I've forgotten what the bandpass part of Holm does but won't it modify/dominate the phase response? What do the unfiltered impulses look like?
As a general design principle your objective is not to allign impulses, rather to get phase curves to line up through the crossover region. That likely will not line up the impulses. The impulses tell more about the energy arrival in the center of the respective bands. Energy arrivals at the overlapping band edges are the key.
Finally, note that inverting the impulse shifts phase 180 degrees but has no impact on arrival time.
David S.
Thanks Dave (dlr) I will have a read of your paper!
certainly at the moment the tweeter is crossed 1st order (electrical) ie it only has a cap and some series resistance. The woofer I'm not sure what you could say electrically as it only has a 4K notch filter on it... The acoustic slope is 2nd order bessel centred at about 3Khz.
The non filtered is below: in the area where the phase slope is relatively constant (unfortunately not the crossover region) the difference in phase is around 60 degrees around the 3K crossover point it is out about 100 degrees. I adjusted the tweeter to detect largest peak and then changed the woofer offset to match...

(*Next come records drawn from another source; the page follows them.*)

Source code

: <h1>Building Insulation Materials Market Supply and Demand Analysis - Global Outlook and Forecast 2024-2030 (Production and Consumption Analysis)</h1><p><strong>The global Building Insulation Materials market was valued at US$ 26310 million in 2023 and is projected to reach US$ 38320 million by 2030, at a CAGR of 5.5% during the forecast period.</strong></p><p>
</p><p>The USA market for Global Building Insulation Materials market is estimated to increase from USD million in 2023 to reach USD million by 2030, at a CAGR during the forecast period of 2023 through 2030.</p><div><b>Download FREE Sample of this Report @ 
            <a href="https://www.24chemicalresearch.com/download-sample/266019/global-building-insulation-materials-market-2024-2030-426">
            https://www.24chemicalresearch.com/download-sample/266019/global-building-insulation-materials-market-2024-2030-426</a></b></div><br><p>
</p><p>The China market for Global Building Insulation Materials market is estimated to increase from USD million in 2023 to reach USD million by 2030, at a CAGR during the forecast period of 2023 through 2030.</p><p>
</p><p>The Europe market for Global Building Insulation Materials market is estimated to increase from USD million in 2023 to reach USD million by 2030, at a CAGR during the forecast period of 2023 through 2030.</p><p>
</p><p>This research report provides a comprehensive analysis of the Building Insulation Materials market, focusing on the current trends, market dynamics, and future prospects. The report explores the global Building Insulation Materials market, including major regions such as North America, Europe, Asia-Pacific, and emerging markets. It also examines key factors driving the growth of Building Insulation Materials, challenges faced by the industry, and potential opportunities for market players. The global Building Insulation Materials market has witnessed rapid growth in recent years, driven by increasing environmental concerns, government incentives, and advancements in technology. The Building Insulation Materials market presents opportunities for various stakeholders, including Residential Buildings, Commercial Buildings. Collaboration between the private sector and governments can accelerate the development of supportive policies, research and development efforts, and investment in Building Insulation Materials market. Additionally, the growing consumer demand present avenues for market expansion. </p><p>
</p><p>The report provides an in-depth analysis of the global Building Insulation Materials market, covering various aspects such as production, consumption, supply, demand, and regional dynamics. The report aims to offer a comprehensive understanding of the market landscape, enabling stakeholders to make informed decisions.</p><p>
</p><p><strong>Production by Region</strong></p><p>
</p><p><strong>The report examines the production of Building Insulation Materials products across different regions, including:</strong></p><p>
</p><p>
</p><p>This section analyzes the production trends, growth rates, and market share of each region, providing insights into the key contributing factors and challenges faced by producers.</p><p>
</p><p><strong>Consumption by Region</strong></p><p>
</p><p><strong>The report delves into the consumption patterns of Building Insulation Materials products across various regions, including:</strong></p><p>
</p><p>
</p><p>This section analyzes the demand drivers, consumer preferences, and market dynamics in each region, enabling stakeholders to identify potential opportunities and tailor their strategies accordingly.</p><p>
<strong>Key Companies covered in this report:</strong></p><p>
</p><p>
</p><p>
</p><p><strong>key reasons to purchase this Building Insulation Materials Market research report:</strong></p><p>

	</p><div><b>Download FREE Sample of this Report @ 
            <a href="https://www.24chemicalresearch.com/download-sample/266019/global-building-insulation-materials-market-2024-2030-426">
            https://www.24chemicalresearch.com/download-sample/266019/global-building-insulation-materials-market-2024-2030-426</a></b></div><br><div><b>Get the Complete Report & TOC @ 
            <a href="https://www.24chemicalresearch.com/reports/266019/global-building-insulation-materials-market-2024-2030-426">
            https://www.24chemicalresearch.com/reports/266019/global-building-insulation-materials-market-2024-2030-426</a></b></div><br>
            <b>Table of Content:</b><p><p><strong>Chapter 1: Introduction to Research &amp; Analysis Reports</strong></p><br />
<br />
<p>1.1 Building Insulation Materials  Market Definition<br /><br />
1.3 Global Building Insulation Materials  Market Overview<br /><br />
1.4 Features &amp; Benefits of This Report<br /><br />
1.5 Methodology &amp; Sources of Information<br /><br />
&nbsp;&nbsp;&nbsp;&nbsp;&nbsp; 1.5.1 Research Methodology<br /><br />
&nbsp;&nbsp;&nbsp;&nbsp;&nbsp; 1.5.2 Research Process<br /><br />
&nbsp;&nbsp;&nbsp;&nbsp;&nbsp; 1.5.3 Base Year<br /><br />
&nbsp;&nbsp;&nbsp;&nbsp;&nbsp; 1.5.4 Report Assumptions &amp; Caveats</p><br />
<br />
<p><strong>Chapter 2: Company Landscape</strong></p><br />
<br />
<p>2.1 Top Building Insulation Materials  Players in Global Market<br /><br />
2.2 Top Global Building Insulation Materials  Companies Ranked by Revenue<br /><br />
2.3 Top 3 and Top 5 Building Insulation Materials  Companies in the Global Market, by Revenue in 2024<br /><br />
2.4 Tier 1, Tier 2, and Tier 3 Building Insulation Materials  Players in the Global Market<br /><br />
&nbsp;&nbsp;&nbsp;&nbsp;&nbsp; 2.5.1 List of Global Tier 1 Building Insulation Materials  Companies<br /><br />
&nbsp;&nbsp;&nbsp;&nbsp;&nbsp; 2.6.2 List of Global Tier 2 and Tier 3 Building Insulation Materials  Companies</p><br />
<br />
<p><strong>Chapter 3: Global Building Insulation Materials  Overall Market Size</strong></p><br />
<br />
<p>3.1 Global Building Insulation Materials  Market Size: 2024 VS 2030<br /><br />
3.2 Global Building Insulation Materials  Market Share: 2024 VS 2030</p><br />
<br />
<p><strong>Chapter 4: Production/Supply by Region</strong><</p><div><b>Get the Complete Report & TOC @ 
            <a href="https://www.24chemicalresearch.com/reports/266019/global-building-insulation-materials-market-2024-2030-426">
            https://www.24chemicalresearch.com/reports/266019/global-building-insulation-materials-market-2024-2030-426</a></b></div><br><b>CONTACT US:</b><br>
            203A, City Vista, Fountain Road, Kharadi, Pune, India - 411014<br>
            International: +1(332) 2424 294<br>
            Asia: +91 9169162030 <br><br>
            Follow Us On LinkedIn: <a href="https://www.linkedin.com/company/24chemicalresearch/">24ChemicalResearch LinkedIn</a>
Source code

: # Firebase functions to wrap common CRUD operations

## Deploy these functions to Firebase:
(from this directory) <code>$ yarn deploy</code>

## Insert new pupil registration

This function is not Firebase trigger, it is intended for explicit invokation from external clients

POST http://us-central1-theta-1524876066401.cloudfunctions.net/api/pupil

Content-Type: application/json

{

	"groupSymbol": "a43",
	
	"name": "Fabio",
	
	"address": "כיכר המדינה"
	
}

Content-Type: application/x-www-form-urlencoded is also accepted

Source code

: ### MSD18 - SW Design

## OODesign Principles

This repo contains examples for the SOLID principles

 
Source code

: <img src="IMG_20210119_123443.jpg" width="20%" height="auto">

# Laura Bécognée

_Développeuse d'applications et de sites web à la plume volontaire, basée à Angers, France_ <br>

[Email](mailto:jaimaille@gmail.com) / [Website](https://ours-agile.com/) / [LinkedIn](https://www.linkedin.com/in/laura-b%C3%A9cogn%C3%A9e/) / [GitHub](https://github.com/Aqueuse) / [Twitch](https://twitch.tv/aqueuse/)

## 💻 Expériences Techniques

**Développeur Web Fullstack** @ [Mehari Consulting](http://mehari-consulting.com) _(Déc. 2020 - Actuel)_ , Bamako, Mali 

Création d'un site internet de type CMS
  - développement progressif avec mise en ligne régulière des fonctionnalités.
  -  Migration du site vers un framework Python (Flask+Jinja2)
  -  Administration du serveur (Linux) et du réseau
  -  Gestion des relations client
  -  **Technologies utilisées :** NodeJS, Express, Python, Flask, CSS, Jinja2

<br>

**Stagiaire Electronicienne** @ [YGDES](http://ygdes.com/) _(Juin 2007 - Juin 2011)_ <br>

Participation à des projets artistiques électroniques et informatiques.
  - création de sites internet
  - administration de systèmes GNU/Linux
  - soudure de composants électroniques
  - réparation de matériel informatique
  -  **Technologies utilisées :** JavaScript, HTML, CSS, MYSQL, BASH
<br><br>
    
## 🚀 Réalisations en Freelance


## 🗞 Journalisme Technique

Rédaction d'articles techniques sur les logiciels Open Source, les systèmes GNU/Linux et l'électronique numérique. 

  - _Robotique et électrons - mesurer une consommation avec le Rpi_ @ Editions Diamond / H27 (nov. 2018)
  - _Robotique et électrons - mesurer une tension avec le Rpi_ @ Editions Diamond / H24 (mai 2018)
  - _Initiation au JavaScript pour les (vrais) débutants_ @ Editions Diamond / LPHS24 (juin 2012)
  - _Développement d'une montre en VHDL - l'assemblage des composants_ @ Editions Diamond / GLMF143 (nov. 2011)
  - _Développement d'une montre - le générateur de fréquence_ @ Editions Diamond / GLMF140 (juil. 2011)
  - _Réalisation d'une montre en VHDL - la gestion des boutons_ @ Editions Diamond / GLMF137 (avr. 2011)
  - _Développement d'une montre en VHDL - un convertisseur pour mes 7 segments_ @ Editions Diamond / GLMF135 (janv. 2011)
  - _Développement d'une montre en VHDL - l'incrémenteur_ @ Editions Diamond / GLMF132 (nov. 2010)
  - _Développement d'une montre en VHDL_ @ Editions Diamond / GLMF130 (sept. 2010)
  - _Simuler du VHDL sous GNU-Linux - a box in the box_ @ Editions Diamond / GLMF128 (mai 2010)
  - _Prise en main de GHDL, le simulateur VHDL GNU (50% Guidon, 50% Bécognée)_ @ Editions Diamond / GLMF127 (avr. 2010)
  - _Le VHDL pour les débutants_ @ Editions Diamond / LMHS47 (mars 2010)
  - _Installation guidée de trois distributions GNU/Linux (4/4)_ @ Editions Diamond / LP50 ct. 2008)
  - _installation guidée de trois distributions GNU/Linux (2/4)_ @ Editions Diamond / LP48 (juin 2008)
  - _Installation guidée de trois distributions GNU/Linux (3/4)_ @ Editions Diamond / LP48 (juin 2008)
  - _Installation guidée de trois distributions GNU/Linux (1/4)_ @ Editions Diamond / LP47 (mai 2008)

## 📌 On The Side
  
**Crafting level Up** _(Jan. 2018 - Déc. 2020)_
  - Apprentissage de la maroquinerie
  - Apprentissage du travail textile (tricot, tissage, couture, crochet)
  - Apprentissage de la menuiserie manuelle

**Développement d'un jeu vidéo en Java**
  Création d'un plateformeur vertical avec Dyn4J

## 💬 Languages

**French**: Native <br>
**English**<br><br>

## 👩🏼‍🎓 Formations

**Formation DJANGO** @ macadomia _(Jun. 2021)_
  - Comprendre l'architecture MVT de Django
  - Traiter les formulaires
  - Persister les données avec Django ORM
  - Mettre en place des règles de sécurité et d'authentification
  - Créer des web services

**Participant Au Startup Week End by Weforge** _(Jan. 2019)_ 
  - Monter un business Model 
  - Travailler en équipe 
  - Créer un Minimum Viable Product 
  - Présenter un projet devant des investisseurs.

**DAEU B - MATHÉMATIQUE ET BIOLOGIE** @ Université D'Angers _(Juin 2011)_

The latest measurements I did have the woofer response a bit flatter after the 2K dip, probably due to different lining and increasing the flare in the driver cutout, hence the desire to re-measure. Also have decided I'm not happy with the current sound so time to have another crack at it
2nd graph is the measurement I did at the time with the crossover, I can't remember what the crossover was at that point but I suspect it had just the cap on the tweeter and a 1k and a 4k notch on the woofer... I later got rid of the 1K notch as it seemed to be causing audible distortion However I'm thinking I need to revisit the 1K notch.
edit: one thing that has always confused me was that if the drivers really were time aligned, that I would have thought the phase should be pretty close between the two on the raw measurements.
Tony.
Depends on what you mean by first order
certainly at the moment the tweeter is crossed 1st order (electrical) ie it only has a cap and some series resistance. The woofer I'm not sure what you could say electrically as it only has a 4K notch filter on it... The acoustic slope is 2nd order bessel centred at about 3Khz. Thanks David yes I thought that having the phase aligned was the most important. guess I was going off on a tangent (again). I hadn't actually tried lining up the impulses before but thought it might shed some light on my measurements.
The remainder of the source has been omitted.